SUPPLIED MATERIAL:
· · · · ·

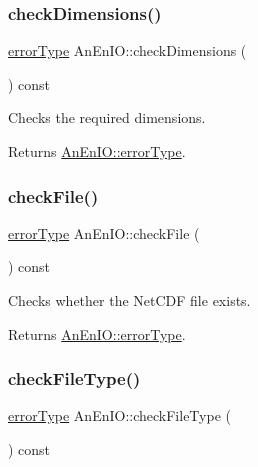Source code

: \subsubsection{\texorpdfstring{check\+Dimensions()}{checkDimensions()}}
{\footnotesize\ttfamily \mbox{\hyperlink{class_an_en_i_o_aa56bc1ec6610b86db4349bce20f9ead0}{error\+Type}} An\+En\+I\+O\+::check\+Dimensions (\begin{DoxyParamCaption}{ }\end{DoxyParamCaption}) const}

Checks the required dimensions. \begin{DoxyReturn}{Returns}
\mbox{\hyperlink{class_an_en_i_o_aa56bc1ec6610b86db4349bce20f9ead0}{An\+En\+I\+O\+::error\+Type}}. 
\end{DoxyReturn}
\mbox{\label{class_an_en_i_o_adf0b96d441687159e1d884273847d68e}} 
\subsubsection{\texorpdfstring{check\+File()}{checkFile()}}
{\footnotesize\ttfamily \mbox{\hyperlink{class_an_en_i_o_aa56bc1ec6610b86db4349bce20f9ead0}{error\+Type}} An\+En\+I\+O\+::check\+File (\begin{DoxyParamCaption}{ }\end{DoxyParamCaption}) const}

Checks whether the Net\+C\+DF file exists.

\begin{DoxyReturn}{Returns}
\mbox{\hyperlink{class_an_en_i_o_aa56bc1ec6610b86db4349bce20f9ead0}{An\+En\+I\+O\+::error\+Type}}. 
\end{DoxyReturn}
\mbox{\label{class_an_en_i_o_aa9b4700db58d0ef09af429d5d31ff55f}} 
\subsubsection{\texorpdfstring{check\+File\+Type()}{checkFileType()}}
{\footnotesize\ttfamily \mbox{\hyperlink{class_an_en_i_o_aa56bc1ec6610b86db4349bce20f9ead0}{error\+Type}} An\+En\+I\+O\+::check\+File\+Type (\begin{DoxyParamCaption}{ }\end{DoxyParamCaption}) const}

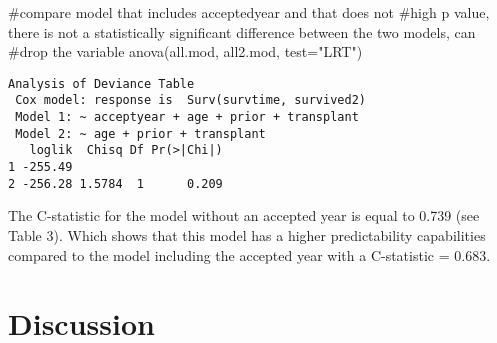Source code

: \documentclass[
  letterpaper,
  DIV=11,
  numbers=noendperiod]{scrreprt}
\newenvironment{Shaded}{\begin{snugshade}}{\end{snugshade}}
\newcommand{\AttributeTok}[1]{\textcolor[rgb]{0.40,0.45,0.13}{#1}}
\newcommand{\CommentTok}[1]{\textcolor[rgb]{0.37,0.37,0.37}{#1}}
\newcommand{\FunctionTok}[1]{\textcolor[rgb]{0.28,0.35,0.67}{#1}}
\newcommand{\NormalTok}[1]{\textcolor[rgb]{0.00,0.23,0.31}{#1}}
\newcommand{\StringTok}[1]{\textcolor[rgb]{0.13,0.47,0.30}{#1}}
\begin{document}
\begin{Shaded}
\begin{Highlighting}[]
\CommentTok{\#compare model that includes acceptedyear and that does not}
\CommentTok{\#high p value, there is not a statistically significant difference between the two models, can}
\CommentTok{\#drop the variable}
\FunctionTok{anova}\NormalTok{(all.mod, all2.mod, }\AttributeTok{test=}\StringTok{"LRT"}\NormalTok{)}
\end{Highlighting}
\end{Shaded}

\begin{verbatim}
Analysis of Deviance Table
 Cox model: response is  Surv(survtime, survived2)
 Model 1: ~ acceptyear + age + prior + transplant
 Model 2: ~ age + prior + transplant
   loglik  Chisq Df Pr(>|Chi|)
1 -255.49                     
2 -256.28 1.5784  1      0.209
\end{verbatim}

The C-statistic for the model without an accepted year is equal to 0.739
(see Table 3). Which shows that this model has a higher predictability
capabilities compared to the model including the accepted year with a
C-statistic = 0.683.

\hypertarget{discussion}{%
\chapter{Discussion}\label{discussion}}
\end{document}

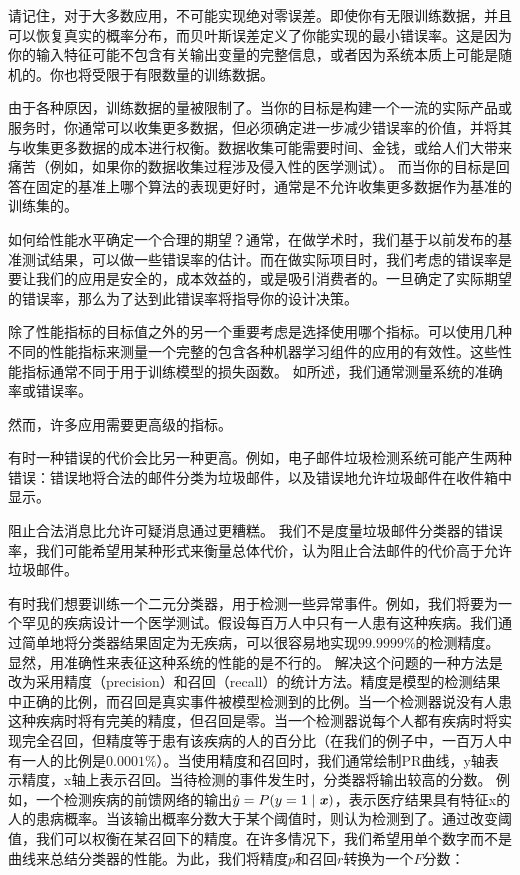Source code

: 请记住，对于大多数应用，不可能实现绝对零误差。即使你有无限训练数据，并且可以恢复真实的概率分布，而贝叶斯误差定义了你能实现的最小错误率。这是因为你的输入特征可能不包含有关输出变量的完整信息，或者因为系统本质上可能是随机的。你也将受限于有限数量的训练数据。

由于各种原因，训练数据的量被限制了。当你的目标是构建一个一流的实际产品或服务时，你通常可以收集更多数据，但必须确定进一步减少错误率的价值，并将其与收集更多数据的成本进行权衡。数据收集可能需要时间、金钱，或给人们大带来痛苦（例如，如果你的数据收集过程涉及侵入性的医学测试）。 而当你的目标是回答在固定的基准上哪个算法的表现更好时，通常是不允许收集更多数据作为基准的训练集的。

如何给性能水平确定一个合理的期望？通常，在做学术时，我们基于以前发布的基准测试结果，可以做一些错误率的估计。而在做实际项目时，我们考虑的错误率是要让我们的应用是安全的，成本效益的，或是吸引消费者的。一旦确定了实际期望的错误率，那么为了达到此错误率将指导你的设计决策。

除了性能指标的目标值之外的另一个重要考虑是选择使用哪个指标。可以使用几种不同的性能指标来测量一个完整的包含各种机器学习组件的应用的有效性。这些性能指标通常不同于用于训练模型的损失函数。 如所述，我们通常测量系统的准确率或错误率。

然而，许多应用需要更高级的指标。

有时一种错误的代价会比另一种更高。例如，电子邮件垃圾检测系统可能产生两种错误：错误地将合法的邮件分类为垃圾邮件，以及错误地允许垃圾邮件在收件箱中显示。

阻止合法消息比允许可疑消息通过更糟糕。 我们不是度量垃圾邮件分类器的错误率，我们可能希望用某种形式来衡量总体代价，认为阻止合法邮件的代价高于允许垃圾邮件。

有时我们想要训练一个二元分类器，用于检测一些异常事件。例如，我们将要为一个罕见的疾病设计一个医学测试。假设每百万人中只有一人患有这种疾病。我们通过简单地将分类器结果固定为无疾病，可以很容易地实现$99.9999\%$的检测精度。显然，用准确性来表征这种系统的性能的是不行的。 解决这个问题的一种方法是改为采用精度（precision）和召回（recall）的统计方法。精度是模型的检测结果中正确的比例，而召回是真实事件被模型检测到的比例。当一个检测器说没有人患这种疾病时将有完美的精度，但召回是零。当一个检测器说每个人都有疾病时将实现完全召回，但精度等于患有该疾病的人的百分比（在我们的例子中，一百万人中有一人的比例是$0.0001\%$）。当使用精度和召回时，我们通常绘制PR曲线，y轴表示精度，x轴上表示召回。当待检测的事件发生时，分类器将输出较高的分数。 例如，一个检测疾病的前馈网络的输出$\hat{y} = P(y=1\mid\boldsymbol{\mathit{x}})$，表示医疗结果具有特征x的人的患病概率。当该输出概率分数大于某个阈值时，则认为检测到了。通过改变阈值，我们可以权衡在某召回下的精度。在许多情况下，我们希望用单个数字而不是曲线来总结分类器的性能。为此，我们将精度$p$和召回$r$转换为一个$F$分数：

· · · · ·

EXERCISE DETAILS: Every record above must reappear exactly in the answer, minus its pictures.

REPLY:
Source code

: \subsubsection{\texorpdfstring{check\+Dimensions()}{checkDimensions()}}
{\footnotesize\ttfamily \mbox{\hyperlink{class_an_en_i_o_aa56bc1ec6610b86db4349bce20f9ead0}{error\+Type}} An\+En\+I\+O\+::check\+Dimensions (\begin{DoxyParamCaption}{ }\end{DoxyParamCaption}) const}

Checks the required dimensions. \begin{DoxyReturn}{Returns}
\mbox{\hyperlink{class_an_en_i_o_aa56bc1ec6610b86db4349bce20f9ead0}{An\+En\+I\+O\+::error\+Type}}. 
\end{DoxyReturn}
\mbox{\label{class_an_en_i_o_adf0b96d441687159e1d884273847d68e}} 
\subsubsection{\texorpdfstring{check\+File()}{checkFile()}}
{\footnotesize\ttfamily \mbox{\hyperlink{class_an_en_i_o_aa56bc1ec6610b86db4349bce20f9ead0}{error\+Type}} An\+En\+I\+O\+::check\+File (\begin{DoxyParamCaption}{ }\end{DoxyParamCaption}) const}

Checks whether the Net\+C\+DF file exists.

\begin{DoxyReturn}{Returns}
\mbox{\hyperlink{class_an_en_i_o_aa56bc1ec6610b86db4349bce20f9ead0}{An\+En\+I\+O\+::error\+Type}}. 
\end{DoxyReturn}
\mbox{\label{class_an_en_i_o_aa9b4700db58d0ef09af429d5d31ff55f}} 
\subsubsection{\texorpdfstring{check\+File\+Type()}{checkFileType()}}
{\footnotesize\ttfamily \mbox{\hyperlink{class_an_en_i_o_aa56bc1ec6610b86db4349bce20f9ead0}{error\+Type}} An\+En\+I\+O\+::check\+File\+Type (\begin{DoxyParamCaption}{ }\end{DoxyParamCaption}) const}

Source code

: \documentclass[
  letterpaper,
  DIV=11,
  numbers=noendperiod]{scrreprt}
\newenvironment{Shaded}{\begin{snugshade}}{\end{snugshade}}
\newcommand{\AttributeTok}[1]{\textcolor[rgb]{0.40,0.45,0.13}{#1}}
\newcommand{\CommentTok}[1]{\textcolor[rgb]{0.37,0.37,0.37}{#1}}
\newcommand{\FunctionTok}[1]{\textcolor[rgb]{0.28,0.35,0.67}{#1}}
\newcommand{\NormalTok}[1]{\textcolor[rgb]{0.00,0.23,0.31}{#1}}
\newcommand{\StringTok}[1]{\textcolor[rgb]{0.13,0.47,0.30}{#1}}
\begin{document}
\begin{Shaded}
\begin{Highlighting}[]
\CommentTok{\#compare model that includes acceptedyear and that does not}
\CommentTok{\#high p value, there is not a statistically significant difference between the two models, can}
\CommentTok{\#drop the variable}
\FunctionTok{anova}\NormalTok{(all.mod, all2.mod, }\AttributeTok{test=}\StringTok{"LRT"}\NormalTok{)}
\end{Highlighting}
\end{Shaded}

\begin{verbatim}
Analysis of Deviance Table
 Cox model: response is  Surv(survtime, survived2)
 Model 1: ~ acceptyear + age + prior + transplant
 Model 2: ~ age + prior + transplant
   loglik  Chisq Df Pr(>|Chi|)
1 -255.49                     
2 -256.28 1.5784  1      0.209
\end{verbatim}

The C-statistic for the model without an accepted year is equal to 0.739
(see Table 3). Which shows that this model has a higher predictability
capabilities compared to the model including the accepted year with a
C-statistic = 0.683.

\hypertarget{discussion}{%
\chapter{Discussion}\label{discussion}}
\end{document}

Source code

: 请记住，对于大多数应用，不可能实现绝对零误差。即使你有无限训练数据，并且可以恢复真实的概率分布，而贝叶斯误差定义了你能实现的最小错误率。这是因为你的输入特征可能不包含有关输出变量的完整信息，或者因为系统本质上可能是随机的。你也将受限于有限数量的训练数据。

由于各种原因，训练数据的量被限制了。当你的目标是构建一个一流的实际产品或服务时，你通常可以收集更多数据，但必须确定进一步减少错误率的价值，并将其与收集更多数据的成本进行权衡。数据收集可能需要时间、金钱，或给人们大带来痛苦（例如，如果你的数据收集过程涉及侵入性的医学测试）。 而当你的目标是回答在固定的基准上哪个算法的表现更好时，通常是不允许收集更多数据作为基准的训练集的。

如何给性能水平确定一个合理的期望？通常，在做学术时，我们基于以前发布的基准测试结果，可以做一些错误率的估计。而在做实际项目时，我们考虑的错误率是要让我们的应用是安全的，成本效益的，或是吸引消费者的。一旦确定了实际期望的错误率，那么为了达到此错误率将指导你的设计决策。

除了性能指标的目标值之外的另一个重要考虑是选择使用哪个指标。可以使用几种不同的性能指标来测量一个完整的包含各种机器学习组件的应用的有效性。这些性能指标通常不同于用于训练模型的损失函数。 如所述，我们通常测量系统的准确率或错误率。

然而，许多应用需要更高级的指标。

有时一种错误的代价会比另一种更高。例如，电子邮件垃圾检测系统可能产生两种错误：错误地将合法的邮件分类为垃圾邮件，以及错误地允许垃圾邮件在收件箱中显示。

阻止合法消息比允许可疑消息通过更糟糕。 我们不是度量垃圾邮件分类器的错误率，我们可能希望用某种形式来衡量总体代价，认为阻止合法邮件的代价高于允许垃圾邮件。

有时我们想要训练一个二元分类器，用于检测一些异常事件。例如，我们将要为一个罕见的疾病设计一个医学测试。假设每百万人中只有一人患有这种疾病。我们通过简单地将分类器结果固定为无疾病，可以很容易地实现$99.9999\%$的检测精度。显然，用准确性来表征这种系统的性能的是不行的。 解决这个问题的一种方法是改为采用精度（precision）和召回（recall）的统计方法。精度是模型的检测结果中正确的比例，而召回是真实事件被模型检测到的比例。当一个检测器说没有人患这种疾病时将有完美的精度，但召回是零。当一个检测器说每个人都有疾病时将实现完全召回，但精度等于患有该疾病的人的百分比（在我们的例子中，一百万人中有一人的比例是$0.0001\%$）。当使用精度和召回时，我们通常绘制PR曲线，y轴表示精度，x轴上表示召回。当待检测的事件发生时，分类器将输出较高的分数。 例如，一个检测疾病的前馈网络的输出$\hat{y} = P(y=1\mid\boldsymbol{\mathit{x}})$，表示医疗结果具有特征x的人的患病概率。当该输出概率分数大于某个阈值时，则认为检测到了。通过改变阈值，我们可以权衡在某召回下的精度。在许多情况下，我们希望用单个数字而不是曲线来总结分类器的性能。为此，我们将精度$p$和召回$r$转换为一个$F$分数：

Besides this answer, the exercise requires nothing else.